Colts Neck graduated their two aces — Gianni Magliaro and Robbie Warendorf — from the A North title squad and nine of the team’s 16 victories went with them. Of the 155 innings thrown by Cougars pitchers in 2014, the team only returned 52 innings of experience.

However, Yorke still held a pair of would-be aces in left-handers Chris Murphy (4-1) and Mario Ferraioli (3-2), who combined for seven wins.

They have been bona fide aces thus far in 2015. Both are 3-0.

Murphy allowed his first earned run of the year April 16 when the Cougars beat traditional B North power Wall High School, 4-2.

The senior has worked 18 innings and notched 25 strikeouts.

Ferraioli, a junior, is pitching to a 1.75 ERA with 16 strikeouts in 16 innings.

They are the definition of power pitchers.

Mike D’Attavio, a newcomer, is 2-0.

Justin Hanewald, another newcomer, is 2-2 in save opportunities. He collected his second save in the Wall victories.

D’Attavio and Hanewald are juniors.

The Cougar pitchers had not allowed more than four runs in any one game. Murphy and Hanewald combined for a three-hitter against Wall.

Colts Neck also graduated a considerable part of its offense except for the A North Hitter of the Year, Tyler Kapuscinski. While Kapuscinski is having the kind of year he expected (.444 batting average), two players who batted under .300 last year have been on fire.

Mike Antico and Tyler Kay are both batting .500 with 23 hits between them. Antico, a junior who has committed to St. John’s University, Kay and newcomer Tim Cavrak share the RBI lead at six. Antico has scored 12 runs and Kapuscinski has 10.

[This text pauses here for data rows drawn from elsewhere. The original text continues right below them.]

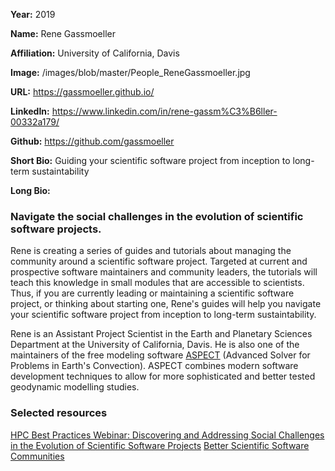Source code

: **Year:** 2019

**Name:** Rene Gassmoeller

**Affiliation:** University of California, Davis

**Image:** /images/blob/master/People_ReneGassmoeller.jpg

**URL:** https://gassmoeller.github.io/

**LinkedIn:** https://www.linkedin.com/in/rene-gassm%C3%B6ller-00332a179/ 

**Github:** https://github.com/gassmoeller

**Short Bio:** Guiding your scientific software project from inception to long-term sustaintability 

**Long Bio:** 
### Navigate the social challenges in the evolution of scientific software projects.
Rene is creating a series of guides and tutorials about managing the community around a scientific software project. Targeted at current and prospective software maintainers and community leaders, the tutorials will teach this knowledge in small modules that are accessible to scientists. Thus, if you are currently leading or maintaining a scientific software project, or thinking about starting one, Rene's guides will help you navigate your scientific software project from inception to long-term sustaintability.

Rene is an Assistant Project Scientist in the Earth and Planetary Sciences Department at the University of California, Davis.  He is also one of the maintainers of the free modeling software <a href="http://aspect.geodynamics.org/">ASPECT</a> (Advanced Solver for Problems in Earth's Convection). ASPECT combines modern software development techniques to allow for more sophisticated and better tested geodynamic modelling studies.

### Selected resources

<a href="https://bssw.io/events/webinar-discovering-and-addressing-social-challenges-in-the-evolution-of-scientific-software-projects " class="link-row">HPC Best Practices Webinar: Discovering and Addressing Social Challenges in the Evolution of Scientific Software Projects</a>
<a href="https://github.com/gassmoeller/BSSC " class="link-row">Better Scientific Software Communities</a>

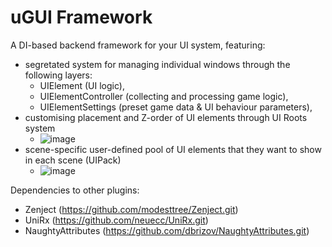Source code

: # uGUI Framework

A DI-based backend framework for your UI system, featuring:
- segretated system for managing individual windows through the following layers:
  - UIElement (UI logic),
  - UIElementController (collecting and processing game logic),
  - UIElementSettings (preset game data & UI behaviour parameters),
- customising placement and Z-order of UI elements through UI Roots system
  - ![image](https://github.com/user-attachments/assets/5f8f9d03-9f2d-4ffe-8825-7eec84adb5ef)
- scene-specific user-defined pool of UI elements that they want to show in each scene (UIPack)
  - ![image](https://github.com/user-attachments/assets/c153fee4-e2b5-4e29-8ee4-3b6988459942)

Dependencies to other plugins:
- Zenject (https://github.com/modesttree/Zenject.git)
- UniRx (https://github.com/neuecc/UniRx.git)
- NaughtyAttributes (https://github.com/dbrizov/NaughtyAttributes.git)
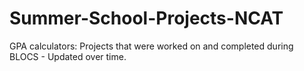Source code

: # Summer-School-Projects-NCAT
GPA calculators: Projects that were worked on and completed during BLOCS - Updated over time.
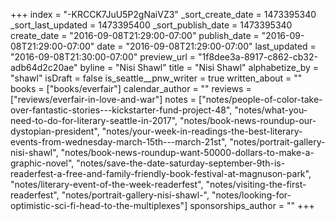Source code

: +++
index = "-KRCCK7JuU5P2gNaiVZ3"
_sort_create_date = 1473395340
_sort_last_updated = 1473395400
_sort_publish_date = 1473395340
create_date = "2016-09-08T21:29:00-07:00"
publish_date = "2016-09-08T21:29:00-07:00"
date = "2016-09-08T21:29:00-07:00"
last_updated = "2016-09-08T21:30:00-07:00"
preview_url = "1f8dee3a-8917-c862-cb32-adb64d2c20ae"
byline = "Nisi Shawl"
title = "Nisi Shawl"
alphabetize_by = "shawl"
isDraft = false
is_seattle__pnw_writer = true
written_about = ""
books = ["books/everfair"]
calendar_author = ""
reviews = ["reviews/everfair-in-love-and-war"]
notes = ["notes/people-of-color-take-over-fantastic-stories---kickstarter-fund-project-48", "notes/what-you-need-to-do-for-literary-seattle-in-2017", "notes/book-news-roundup-our-dystopian-president", "notes/your-week-in-readings-the-best-literary-events-from-wednesday-march-15th---march-21st", "notes/portrait-gallery-nisi-shawl", "notes/book-news-roundup-want-50000-dollars-to-make-a-graphic-novel", "notes/save-the-date-saturday-september-9th-is-readerfest-a-free-and-family-friendly-book-festival-at-magnuson-park", "notes/literary-event-of-the-week-readerfest", "notes/visiting-the-first-readerfest", "notes/portrait-gallery-nisi-shawl-", "notes/looking-for-optimistic-sci-fi-head-to-the-multiplexes"]
sponsorships_author = ""
+++
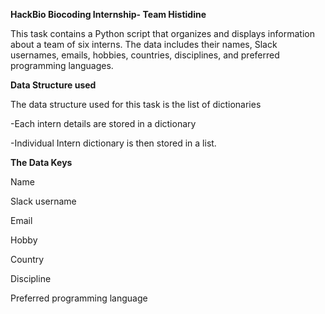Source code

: **HackBio Biocoding Internship- Team Histidine**

This task contains a Python script that organizes and displays information about a team of six interns. 
The data includes their names, Slack usernames, emails, hobbies, countries, disciplines, and preferred programming languages.

**Data Structure used**

The data structure used for this task is the list of dictionaries

-Each intern details are stored in a dictionary

-Individual Intern dictionary is then stored in a list.

**The Data Keys**

Name

Slack username

Email

Hobby

Country

Discipline

Preferred programming language
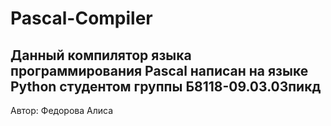 # Pascal-Compiler
## Данный компилятор языка программирования Pascal написан на языке Python студентом группы Б8118-09.03.03пикд

Автор: Федорова Алиса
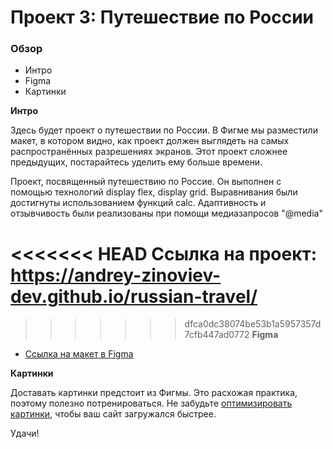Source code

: # Проект 3: Путешествие по России

### Обзор
* Интро
* Figma
* Картинки

**Интро**

Здесь будет проект о путешествии по России.
В Фигме мы разместили макет, в котором видно, как проект должен выглядеть на самых распространённых разрешениях экранов.
Этот проект сложнее предыдущих, постарайтесь уделить ему больше времени.

Проект, посвященный путешествию по Россие. Он выполнен с помощью технологий display flex, display grid. Выравнивания были достигнуты использованием функций calc. Адаптивность и отзывчивость были реализованы при помощи медиазапросов "@media"

<<<<<<< HEAD
Ссылка на проект: https://andrey-zinoviev-dev.github.io/russian-travel/
=======
>>>>>>> dfca0dc38074be53b1a5957357d7cfb447ad0772
**Figma**

* [Ссылка на макет в Figma](https://www.figma.com/file/MTZ7K0gUaN07iNIj8YCcLm/Russia-(mobile)-(Copy)?node-id=0%3A1)

**Картинки**

Доставать картинки предстоит из Фигмы. Это расхожая практика, поэтому полезно потренироваться.
Не забудьте [оптимизировать картинки](https://tinypng.com/), чтобы ваш сайт загружался быстрее.

Удачи!
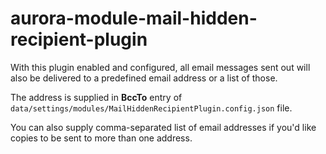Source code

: # aurora-module-mail-hidden-recipient-plugin

With this plugin enabled and configured, all email messages sent out will also be delivered to a predefined email address or a list of those.

The address is supplied in **BccTo** entry of `data/settings/modules/MailHiddenRecipientPlugin.config.json` file. 

You can also supply comma-separated list of email addresses if you'd like copies to be sent to more than one address.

Kay (four doubles) and Antico (four triples) have supplied the team’s power.

Colts Neck has scored 71 runs in its first eight games without the benefit of the long ball. The team has not hit a home run, yet is averaging just fewer than nine runs a game. That’s because the Cougars have been playing small ball so well, utilizing their speed and running the bases aggressively, forcing the action.

The insurance run against Wall came on a suicide squeeze off the bat of Jake Mc- Tigue, scoring Nick Umbro.

Antico, who has been doing everything for the Cougars, has used his base stealing to score those team-high 12 runs. He has 14 stolen bases already in just eight games.

Umbro has swiped five.

The Cougars have displayed comeback ability during their 8-0 start. At Freehold High School, they trailed, 4-1, heading into the sixth inning but scored two in the sixth and three in the seventh to win it, 6- 4. Every starter had at least one base hit in the game. Andrew Conforti delivered two RBIs. Ferraioli pitched a complete game, fanning seven.

Colts Neck moves into the heart of its B North schedule this week against the division’s other powerhouses. On April 20, the Cougars were scheduled to play undefeated defending division champion Red Bank Catholic High School (5-0) at Count Basie Field in Red Bank.

On April 24, they play the division’s other perennial contender, Ocean Township High School, which is off to a 7-1 start, in Colts Neck.

This week’s schedule is a reminder that despite the Cougars’ great start, “there is much more baseball ahead,” Yorke said.